| TASK BRIEF |
Your copy should match the listing word for word, apart from the pictures, which are left out.
· · ·
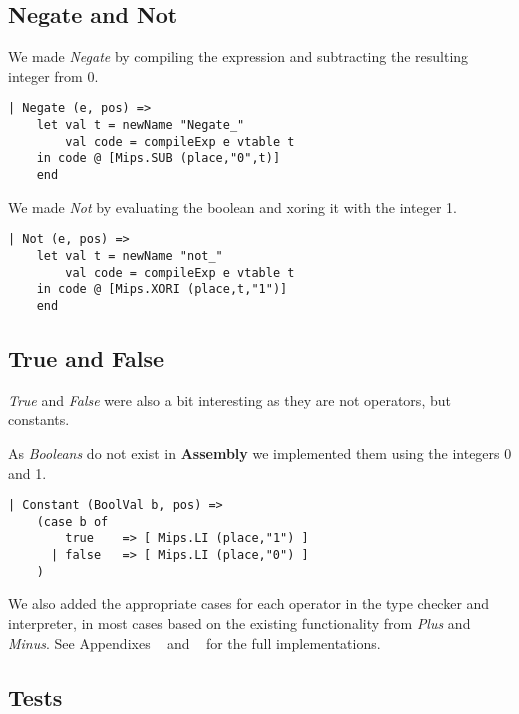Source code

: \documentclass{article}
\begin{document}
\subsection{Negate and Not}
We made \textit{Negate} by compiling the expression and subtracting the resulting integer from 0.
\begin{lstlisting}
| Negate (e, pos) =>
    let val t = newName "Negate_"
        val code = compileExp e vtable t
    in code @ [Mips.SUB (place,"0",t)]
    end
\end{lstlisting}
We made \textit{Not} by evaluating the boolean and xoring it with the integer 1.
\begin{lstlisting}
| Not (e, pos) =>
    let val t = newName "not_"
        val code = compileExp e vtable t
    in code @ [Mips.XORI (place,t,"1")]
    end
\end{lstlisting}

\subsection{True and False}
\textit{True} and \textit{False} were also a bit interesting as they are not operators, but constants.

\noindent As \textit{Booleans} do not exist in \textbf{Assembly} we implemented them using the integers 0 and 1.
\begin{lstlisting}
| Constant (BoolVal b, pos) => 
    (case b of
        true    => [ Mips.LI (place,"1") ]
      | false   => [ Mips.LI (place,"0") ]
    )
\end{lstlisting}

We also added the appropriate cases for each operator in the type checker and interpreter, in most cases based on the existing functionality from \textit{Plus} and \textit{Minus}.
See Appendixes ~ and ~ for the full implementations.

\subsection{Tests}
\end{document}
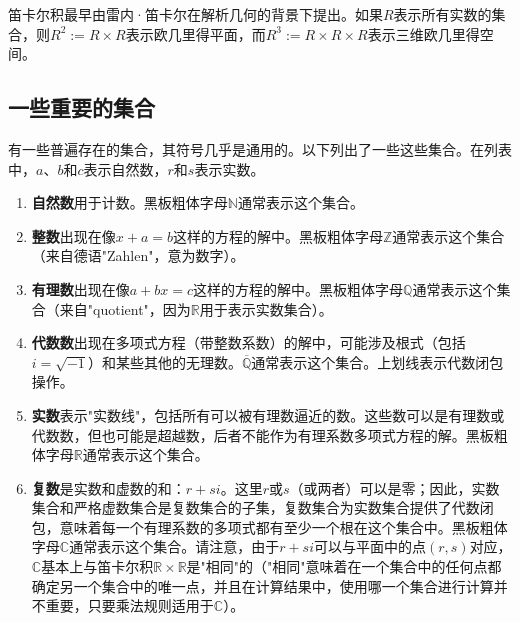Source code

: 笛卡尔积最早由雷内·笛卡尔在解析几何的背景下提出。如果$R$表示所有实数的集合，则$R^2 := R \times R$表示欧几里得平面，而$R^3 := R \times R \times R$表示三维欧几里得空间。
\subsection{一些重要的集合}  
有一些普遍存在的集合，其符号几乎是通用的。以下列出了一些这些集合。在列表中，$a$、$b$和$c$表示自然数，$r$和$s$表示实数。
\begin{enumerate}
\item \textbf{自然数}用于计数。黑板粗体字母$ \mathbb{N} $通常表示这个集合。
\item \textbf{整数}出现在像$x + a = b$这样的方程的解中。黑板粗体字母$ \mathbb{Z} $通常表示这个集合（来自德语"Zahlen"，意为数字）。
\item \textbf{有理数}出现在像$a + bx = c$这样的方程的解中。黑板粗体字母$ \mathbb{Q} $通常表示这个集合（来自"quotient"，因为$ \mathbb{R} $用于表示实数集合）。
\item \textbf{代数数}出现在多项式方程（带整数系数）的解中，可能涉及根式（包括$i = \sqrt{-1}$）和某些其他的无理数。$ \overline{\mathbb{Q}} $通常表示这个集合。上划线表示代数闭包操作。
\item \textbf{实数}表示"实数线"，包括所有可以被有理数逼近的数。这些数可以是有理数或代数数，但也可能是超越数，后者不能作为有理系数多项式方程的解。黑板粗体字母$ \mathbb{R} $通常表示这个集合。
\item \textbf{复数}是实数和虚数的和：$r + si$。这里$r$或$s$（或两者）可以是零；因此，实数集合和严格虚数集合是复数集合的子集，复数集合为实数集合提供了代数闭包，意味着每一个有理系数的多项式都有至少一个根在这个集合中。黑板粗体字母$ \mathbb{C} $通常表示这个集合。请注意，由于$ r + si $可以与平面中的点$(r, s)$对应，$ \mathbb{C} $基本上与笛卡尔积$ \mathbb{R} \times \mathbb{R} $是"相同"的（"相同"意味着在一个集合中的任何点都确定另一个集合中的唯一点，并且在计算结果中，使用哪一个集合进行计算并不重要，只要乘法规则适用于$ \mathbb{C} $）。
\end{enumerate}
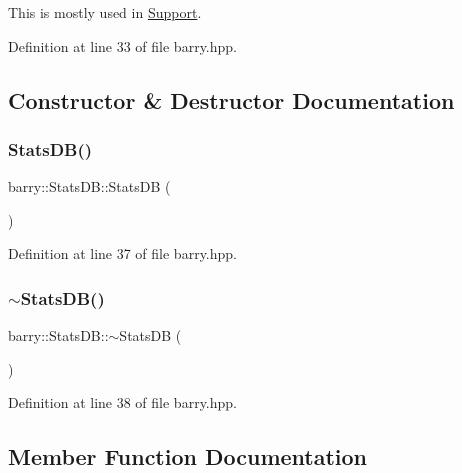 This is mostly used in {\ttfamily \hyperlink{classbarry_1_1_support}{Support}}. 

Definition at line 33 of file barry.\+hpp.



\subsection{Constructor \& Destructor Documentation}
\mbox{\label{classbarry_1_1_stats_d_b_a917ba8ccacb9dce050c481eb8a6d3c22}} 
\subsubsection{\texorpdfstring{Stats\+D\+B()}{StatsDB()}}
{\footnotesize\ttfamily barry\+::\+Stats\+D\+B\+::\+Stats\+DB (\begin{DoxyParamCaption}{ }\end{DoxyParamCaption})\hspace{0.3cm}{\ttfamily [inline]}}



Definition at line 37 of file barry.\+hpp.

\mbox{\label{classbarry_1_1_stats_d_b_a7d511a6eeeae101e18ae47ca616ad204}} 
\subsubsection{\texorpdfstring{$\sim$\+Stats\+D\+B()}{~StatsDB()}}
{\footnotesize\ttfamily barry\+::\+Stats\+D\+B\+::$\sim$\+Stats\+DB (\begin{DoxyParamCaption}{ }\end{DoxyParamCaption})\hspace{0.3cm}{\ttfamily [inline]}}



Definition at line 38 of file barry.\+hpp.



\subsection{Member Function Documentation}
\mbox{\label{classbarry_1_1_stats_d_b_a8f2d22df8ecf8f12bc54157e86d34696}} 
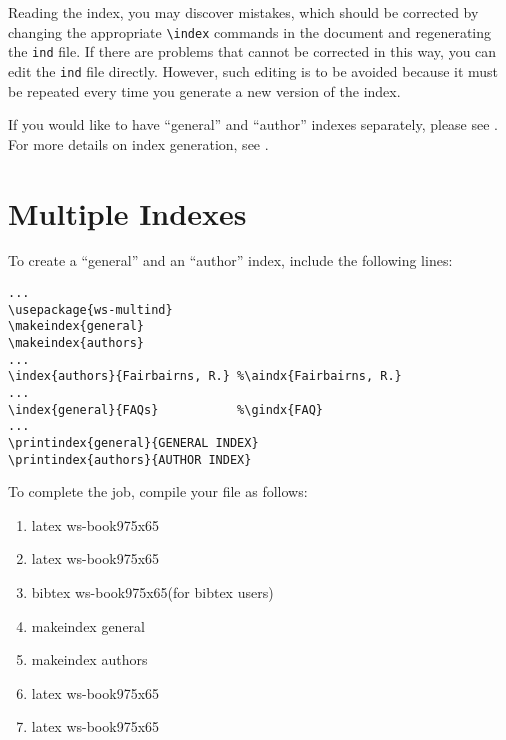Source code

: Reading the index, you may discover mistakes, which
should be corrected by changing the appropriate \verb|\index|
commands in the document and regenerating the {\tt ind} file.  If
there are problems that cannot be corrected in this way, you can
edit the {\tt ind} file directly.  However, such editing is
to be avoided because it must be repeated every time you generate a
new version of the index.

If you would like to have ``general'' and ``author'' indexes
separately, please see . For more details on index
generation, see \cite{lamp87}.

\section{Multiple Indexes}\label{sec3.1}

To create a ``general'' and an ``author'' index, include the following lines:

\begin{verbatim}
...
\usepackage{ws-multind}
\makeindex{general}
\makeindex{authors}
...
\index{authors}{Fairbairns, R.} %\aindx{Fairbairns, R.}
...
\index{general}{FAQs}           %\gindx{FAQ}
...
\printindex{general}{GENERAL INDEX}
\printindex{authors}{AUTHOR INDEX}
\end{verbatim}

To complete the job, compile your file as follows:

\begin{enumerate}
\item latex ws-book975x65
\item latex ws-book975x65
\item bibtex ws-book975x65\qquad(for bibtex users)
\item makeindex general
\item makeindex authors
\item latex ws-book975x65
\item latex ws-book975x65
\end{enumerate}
· · ·
| EXPECTED OUTPUT |
Source code

: \documentclass{article}
\begin{document}
\subsection{Negate and Not}
We made \textit{Negate} by compiling the expression and subtracting the resulting integer from 0.
\begin{lstlisting}
| Negate (e, pos) =>
    let val t = newName "Negate_"
        val code = compileExp e vtable t
    in code @ [Mips.SUB (place,"0",t)]
    end
\end{lstlisting}
We made \textit{Not} by evaluating the boolean and xoring it with the integer 1.
\begin{lstlisting}
| Not (e, pos) =>
    let val t = newName "not_"
        val code = compileExp e vtable t
    in code @ [Mips.XORI (place,t,"1")]
    end
\end{lstlisting}

\subsection{True and False}
\textit{True} and \textit{False} were also a bit interesting as they are not operators, but constants.

\noindent As \textit{Booleans} do not exist in \textbf{Assembly} we implemented them using the integers 0 and 1.
\begin{lstlisting}
| Constant (BoolVal b, pos) => 
    (case b of
        true    => [ Mips.LI (place,"1") ]
      | false   => [ Mips.LI (place,"0") ]
    )
\end{lstlisting}

We also added the appropriate cases for each operator in the type checker and interpreter, in most cases based on the existing functionality from \textit{Plus} and \textit{Minus}.
See Appendixes ~ and ~ for the full implementations.

\subsection{Tests}
\end{document}
Source code

: 笛卡尔积最早由雷内·笛卡尔在解析几何的背景下提出。如果$R$表示所有实数的集合，则$R^2 := R \times R$表示欧几里得平面，而$R^3 := R \times R \times R$表示三维欧几里得空间。
\subsection{一些重要的集合}  
有一些普遍存在的集合，其符号几乎是通用的。以下列出了一些这些集合。在列表中，$a$、$b$和$c$表示自然数，$r$和$s$表示实数。
\begin{enumerate}
\item \textbf{自然数}用于计数。黑板粗体字母$ \mathbb{N} $通常表示这个集合。
\item \textbf{整数}出现在像$x + a = b$这样的方程的解中。黑板粗体字母$ \mathbb{Z} $通常表示这个集合（来自德语"Zahlen"，意为数字）。
\item \textbf{有理数}出现在像$a + bx = c$这样的方程的解中。黑板粗体字母$ \mathbb{Q} $通常表示这个集合（来自"quotient"，因为$ \mathbb{R} $用于表示实数集合）。
\item \textbf{代数数}出现在多项式方程（带整数系数）的解中，可能涉及根式（包括$i = \sqrt{-1}$）和某些其他的无理数。$ \overline{\mathbb{Q}} $通常表示这个集合。上划线表示代数闭包操作。
\item \textbf{实数}表示"实数线"，包括所有可以被有理数逼近的数。这些数可以是有理数或代数数，但也可能是超越数，后者不能作为有理系数多项式方程的解。黑板粗体字母$ \mathbb{R} $通常表示这个集合。
\item \textbf{复数}是实数和虚数的和：$r + si$。这里$r$或$s$（或两者）可以是零；因此，实数集合和严格虚数集合是复数集合的子集，复数集合为实数集合提供了代数闭包，意味着每一个有理系数的多项式都有至少一个根在这个集合中。黑板粗体字母$ \mathbb{C} $通常表示这个集合。请注意，由于$ r + si $可以与平面中的点$(r, s)$对应，$ \mathbb{C} $基本上与笛卡尔积$ \mathbb{R} \times \mathbb{R} $是"相同"的（"相同"意味着在一个集合中的任何点都确定另一个集合中的唯一点，并且在计算结果中，使用哪一个集合进行计算并不重要，只要乘法规则适用于$ \mathbb{C} $）。
\end{enumerate}
 This is mostly used in {\ttfamily \hyperlink{classbarry_1_1_support}{Support}}. 

Definition at line 33 of file barry.\+hpp.



\subsection{Constructor \& Destructor Documentation}
\mbox{\label{classbarry_1_1_stats_d_b_a917ba8ccacb9dce050c481eb8a6d3c22}} 
\subsubsection{\texorpdfstring{Stats\+D\+B()}{StatsDB()}}
{\footnotesize\ttfamily barry\+::\+Stats\+D\+B\+::\+Stats\+DB (\begin{DoxyParamCaption}{ }\end{DoxyParamCaption})\hspace{0.3cm}{\ttfamily [inline]}}



Definition at line 37 of file barry.\+hpp.

\mbox{\label{classbarry_1_1_stats_d_b_a7d511a6eeeae101e18ae47ca616ad204}} 
\subsubsection{\texorpdfstring{$\sim$\+Stats\+D\+B()}{~StatsDB()}}
{\footnotesize\ttfamily barry\+::\+Stats\+D\+B\+::$\sim$\+Stats\+DB (\begin{DoxyParamCaption}{ }\end{DoxyParamCaption})\hspace{0.3cm}{\ttfamily [inline]}}



Definition at line 38 of file barry.\+hpp.



\subsection{Member Function Documentation}
\mbox{\label{classbarry_1_1_stats_d_b_a8f2d22df8ecf8f12bc54157e86d34696}} 
Source code

: Reading the index, you may discover mistakes, which
should be corrected by changing the appropriate \verb|\index|
commands in the document and regenerating the {\tt ind} file.  If
there are problems that cannot be corrected in this way, you can
edit the {\tt ind} file directly.  However, such editing is
to be avoided because it must be repeated every time you generate a
new version of the index.

If you would like to have ``general'' and ``author'' indexes
separately, please see . For more details on index
generation, see \cite{lamp87}.

\section{Multiple Indexes}\label{sec3.1}

To create a ``general'' and an ``author'' index, include the following lines:

\begin{verbatim}
...
\usepackage{ws-multind}
\makeindex{general}
\makeindex{authors}
...
\index{authors}{Fairbairns, R.} %\aindx{Fairbairns, R.}
...
\index{general}{FAQs}           %\gindx{FAQ}
...
\printindex{general}{GENERAL INDEX}
\printindex{authors}{AUTHOR INDEX}
\end{verbatim}

To complete the job, compile your file as follows:

\begin{enumerate}
\item latex ws-book975x65
\item latex ws-book975x65
\item bibtex ws-book975x65\qquad(for bibtex users)
\item makeindex general
\item makeindex authors
\item latex ws-book975x65
\item latex ws-book975x65
\end{enumerate}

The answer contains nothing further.